What Happened When Marie Claire Traveled From Greece To Germany With A Refugee Family
The brief had been simple. Fly to Greece. Spend two days reporting from the refugee camps. Fly home. But it didn't quite work out like that...
The brief had been simple. Fly to Greece. Spend two days reporting from the refugee camps. Fly home. But it didn't quite work out like that...
If you read Aysha's story of traveling from Syria to Germany with her two young children, and wondered how Acting Features Director Corinne Redfern came to write the piece - this is her story.
‘It’s midnight in Germany, and I’m sitting in the dirt with Sham in my lap as she rolls a bottle of water back and forth against a tree, laughing uproariously. An hour earlier, I was making origami figures. Before that… well, I was in a police station, trying to convince a team of officers that I’m not trafficking Aysha and her daughters. I’m just following them.
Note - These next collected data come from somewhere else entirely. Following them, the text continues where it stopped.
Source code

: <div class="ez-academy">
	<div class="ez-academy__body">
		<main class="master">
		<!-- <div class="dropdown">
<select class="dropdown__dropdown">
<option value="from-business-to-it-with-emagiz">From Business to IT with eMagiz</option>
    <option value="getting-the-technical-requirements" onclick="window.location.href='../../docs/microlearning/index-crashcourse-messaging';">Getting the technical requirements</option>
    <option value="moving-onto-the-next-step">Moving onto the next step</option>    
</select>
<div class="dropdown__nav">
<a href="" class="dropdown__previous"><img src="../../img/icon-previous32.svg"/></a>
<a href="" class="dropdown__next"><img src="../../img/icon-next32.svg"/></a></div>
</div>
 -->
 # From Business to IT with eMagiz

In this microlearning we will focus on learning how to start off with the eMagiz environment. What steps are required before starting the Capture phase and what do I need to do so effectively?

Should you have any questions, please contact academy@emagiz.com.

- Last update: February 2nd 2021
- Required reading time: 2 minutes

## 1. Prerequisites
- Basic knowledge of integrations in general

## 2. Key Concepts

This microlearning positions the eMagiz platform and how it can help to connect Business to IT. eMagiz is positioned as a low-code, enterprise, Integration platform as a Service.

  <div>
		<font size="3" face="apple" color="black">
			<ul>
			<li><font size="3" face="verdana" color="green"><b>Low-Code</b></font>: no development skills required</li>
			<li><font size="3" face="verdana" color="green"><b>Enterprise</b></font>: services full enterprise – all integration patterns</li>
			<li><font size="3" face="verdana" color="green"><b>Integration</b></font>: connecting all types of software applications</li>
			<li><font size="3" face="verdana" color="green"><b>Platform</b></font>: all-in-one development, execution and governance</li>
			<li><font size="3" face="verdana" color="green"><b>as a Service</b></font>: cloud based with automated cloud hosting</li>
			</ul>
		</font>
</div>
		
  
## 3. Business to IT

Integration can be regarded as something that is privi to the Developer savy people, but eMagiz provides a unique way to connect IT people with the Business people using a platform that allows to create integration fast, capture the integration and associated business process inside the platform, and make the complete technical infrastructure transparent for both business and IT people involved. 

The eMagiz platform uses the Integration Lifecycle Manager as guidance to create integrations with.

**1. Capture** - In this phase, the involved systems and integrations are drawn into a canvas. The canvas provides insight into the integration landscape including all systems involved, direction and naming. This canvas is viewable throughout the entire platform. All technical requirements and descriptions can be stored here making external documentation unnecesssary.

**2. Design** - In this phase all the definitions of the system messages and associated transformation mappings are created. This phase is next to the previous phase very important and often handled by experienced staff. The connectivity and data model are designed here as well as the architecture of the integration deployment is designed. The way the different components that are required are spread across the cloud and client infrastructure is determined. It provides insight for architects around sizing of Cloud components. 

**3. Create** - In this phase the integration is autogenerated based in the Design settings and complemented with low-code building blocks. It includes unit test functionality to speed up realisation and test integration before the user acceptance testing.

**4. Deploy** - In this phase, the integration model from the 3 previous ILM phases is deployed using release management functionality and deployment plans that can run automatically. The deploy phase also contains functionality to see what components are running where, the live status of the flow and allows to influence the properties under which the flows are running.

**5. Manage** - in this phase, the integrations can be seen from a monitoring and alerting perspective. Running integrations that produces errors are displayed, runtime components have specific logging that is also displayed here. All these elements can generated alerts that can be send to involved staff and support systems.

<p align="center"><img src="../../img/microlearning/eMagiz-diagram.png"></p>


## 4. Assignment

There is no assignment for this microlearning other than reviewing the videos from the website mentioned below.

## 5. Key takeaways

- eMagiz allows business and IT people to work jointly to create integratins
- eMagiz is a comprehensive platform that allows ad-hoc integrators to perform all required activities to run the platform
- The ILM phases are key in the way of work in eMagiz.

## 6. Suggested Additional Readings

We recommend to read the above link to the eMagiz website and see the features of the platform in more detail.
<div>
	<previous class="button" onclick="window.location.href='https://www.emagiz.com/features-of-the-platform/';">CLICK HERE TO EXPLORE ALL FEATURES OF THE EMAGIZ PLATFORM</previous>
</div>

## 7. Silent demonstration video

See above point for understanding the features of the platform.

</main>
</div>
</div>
“‘Following’ is the same as ‘helping’,” one tells me. I feel sick with fear, but have to disagree – I’ve been utterly useless. After all, how do you help somebody who has nothing? Where do you start? When do you stop?
The brief had been simple. Fly to Greece. Work with the International Rescue Committee to meet women living in the camps. Ask them questions, take photos, come home. I wanted to raise awareness of the refugee crisis; to put faces to the facts. All in two and a half days.
But driving across the island with my photographer, we passed a boy having an epileptic fit by the side of the road. He’d been walking for two days, and as we tried to remember enough first aid to help him, I began to realise what the four million refugees are risking in order to reach safety. When we stumbled across Aysha, Sham and Bisan on the beach a few hours later, we took them to the nearest camp – it didn’t seem right to drive away. And it didn’t seem right the day after, either. Or the day after that.
It took us six days to reach Munich. While I felt adventurous, walking over the mountains, Aysha looked disbelieving. When the police confiscated our passports, only I got mine back.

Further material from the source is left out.